The Chichester Music Society was delighted to welcome the Sacconi Quartet with Emma Abbate on piano on 13 October 2021. Their intriguing programme included two of the world’s most celebrated twentieth-century piano quintets, and their performance did not disappoint. The venue was the Chapel at the University of Chichester, and with the support of the University the concert was also live-streamed.
After a short introductory piece, the lovely Romance for String Quartet by Rachmaninov, the musicians began their exciting programme with a performance of Shostakovich’s Piano Quintet Opus 57. This piece was written in 1940, just before the Russians were attacked by Hitler but the music had to fit in with Stalin’s agenda. Shostakovich trod at times a very fine line, but the piece was rewarded with the Stalin Prize in 1940.
The piece’s singing melodies, distinctive changes in harmony, and haunting frenzies were well played superbly by the Quintet. The energy of each performer was abundant, and at times they left the impression that there must have been more than five musicians in the Chapel. The challenges of the shifting combinations of instruments were very well managed, and the bite of the strings gave a wide spectrum of different expansive colours. The frisky theme of the finale was a relief when it arrived, especially with its light-hearted ending.

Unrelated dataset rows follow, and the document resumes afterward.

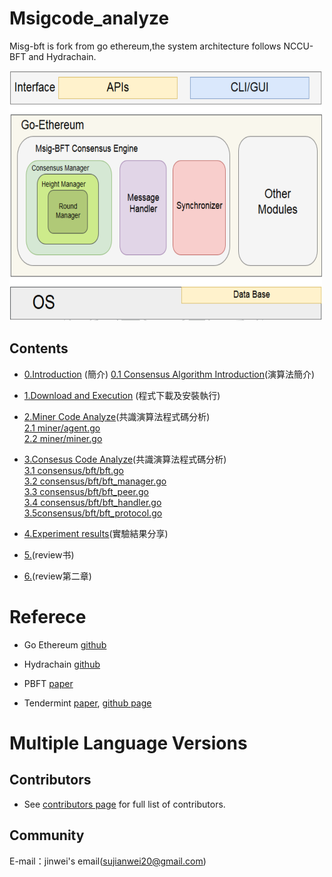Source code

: # Msigcode_analyze
  Misg-bft is fork from go ethereum,the system architecture follows NCCU-BFT and Hydrachain.
 
<img src="/picture/01.png" width = "500" height = "400" />


## Contents

 - [0.Introduction](/zh/Introduction.md) (簡介)
     [0.1 Consensus Algorithm Introduction](/zh/3.2bft.md)(演算法簡介)<br>
 - [1.Download and Execution](/zh/Dowload_and_Execution.md) (程式下載及安裝執行)
 - [2.Miner Code Analyze](/zh/Dowload_and_Execution.md)(共識演算法程式碼分析)<br>
     [2.1 miner/agent.go](/zh/3.2bft.md)<br>
     [2.2 miner/miner.go](/zh/3.2bft.md)<br>
 - [3.Consesus Code Analyze](/zh/Dowload_and_Execution.md)(共識演算法程式碼分析)<br> 
     [3.1 consensus/bft/bft.go](/zh/3.2bft.md)<br>
     [3.2 consensus/bft/bft_manager.go](/zh/3.2bft.md)<br>
     [3.3 consensus/bft/bft_peer.go](/zh/3.2bft.md)<br>
     [3.4 consensus/bft/bft_handler.go](/zh/3.2bft.md)<br> 
     [3.5consensus/bft/bft_protocol.go](3.1)<br>
     
 - [4.Experiment results]()(實驗結果分享)
 - [5.](https://github.com/polaris1119)(review书)
 - [6.](https://github.com/qyuhen)(review第二章)






# Referece

- Go Ethereum [github](https://github.com/ethereum/go-ethereum) 

- Hydrachain [github](https://github.com/HydraChain/hydrachain)

- PBFT [paper](https://www.usenix.org/legacy/publications/library/proceedings/osdi99/full_papers/castro/castro.ps)

- Tendermint [paper](https://cdn.relayto.com/media/files/LPgoWO18TCeMIggJVakt_tendermint.pdf),
   [github page](https://github.com/tendermint/tendermint)


# Multiple Language Versions


## Contributors

- See [contributors page](contributors.md) for full list of contributors.

## Community

E-mail：jinwei's email(sujianwei20@gmail.com)
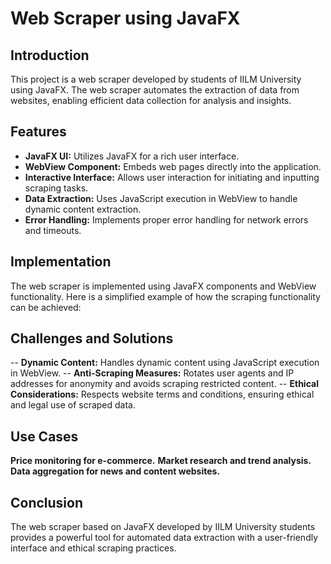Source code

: # Web Scraper using JavaFX

## Introduction
This project is a web scraper developed by students of IILM University using JavaFX. The web scraper automates the extraction of data from websites, enabling efficient data collection for analysis and insights.

## Features
- **JavaFX UI:** Utilizes JavaFX for a rich user interface.
- **WebView Component:** Embeds web pages directly into the application.
- **Interactive Interface:** Allows user interaction for initiating and inputting scraping tasks.
- **Data Extraction:** Uses JavaScript execution in WebView to handle dynamic content extraction.
- **Error Handling:** Implements proper error handling for network errors and timeouts.

## Implementation
The web scraper is implemented using JavaFX components and WebView functionality. Here is a simplified example of how the scraping functionality can be achieved:

## Challenges and Solutions
-- **Dynamic Content:** Handles dynamic content using JavaScript execution in WebView.
-- **Anti-Scraping Measures:** Rotates user agents and IP addresses for anonymity and avoids scraping restricted content.
-- **Ethical Considerations:** Respects website terms and conditions, ensuring ethical and legal use of scraped data.
## Use Cases
**Price monitoring for e-commerce.**
**Market research and trend analysis.**
**Data aggregation for news and content websites.**
## Conclusion
The web scraper based on JavaFX developed by IILM University students provides a powerful tool for automated data extraction with a user-friendly interface and ethical scraping practices.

The piano part played by Emma Abbate was incredibly important, and with music that is played by such high-powered string players, she held her own and completely complemented the four other musicians. Her playing in both pieces added a rich complement to the sound with the piano adding subtlety and nuance.
After the interval the programme moved onto Elgar’s Piano Quintet Opus 84. This piece composed in 1918 towards the end of the first World War, was written locally at Brinkwell’s near Fittleworth. The Quintet demonstrated their ability to adapt to a completely different mode of music and they were brilliant in blending the sensibility and meditation of some sections with the fluent and often extrovert music so typical of Elgar.
This was a performance that was imaginative and expressive, rich in contrast and daring, and was particularly effective with the great Adagio. The audience in the chapel was very appreciative.
Thanking the artists for a wonderful evening, Chris Hough, Chairman of Chichester Music Society, said, “what a joy and privilege to hear such marvellous performances from five outstandingly talented musicians, in this contrasting and challenging music”.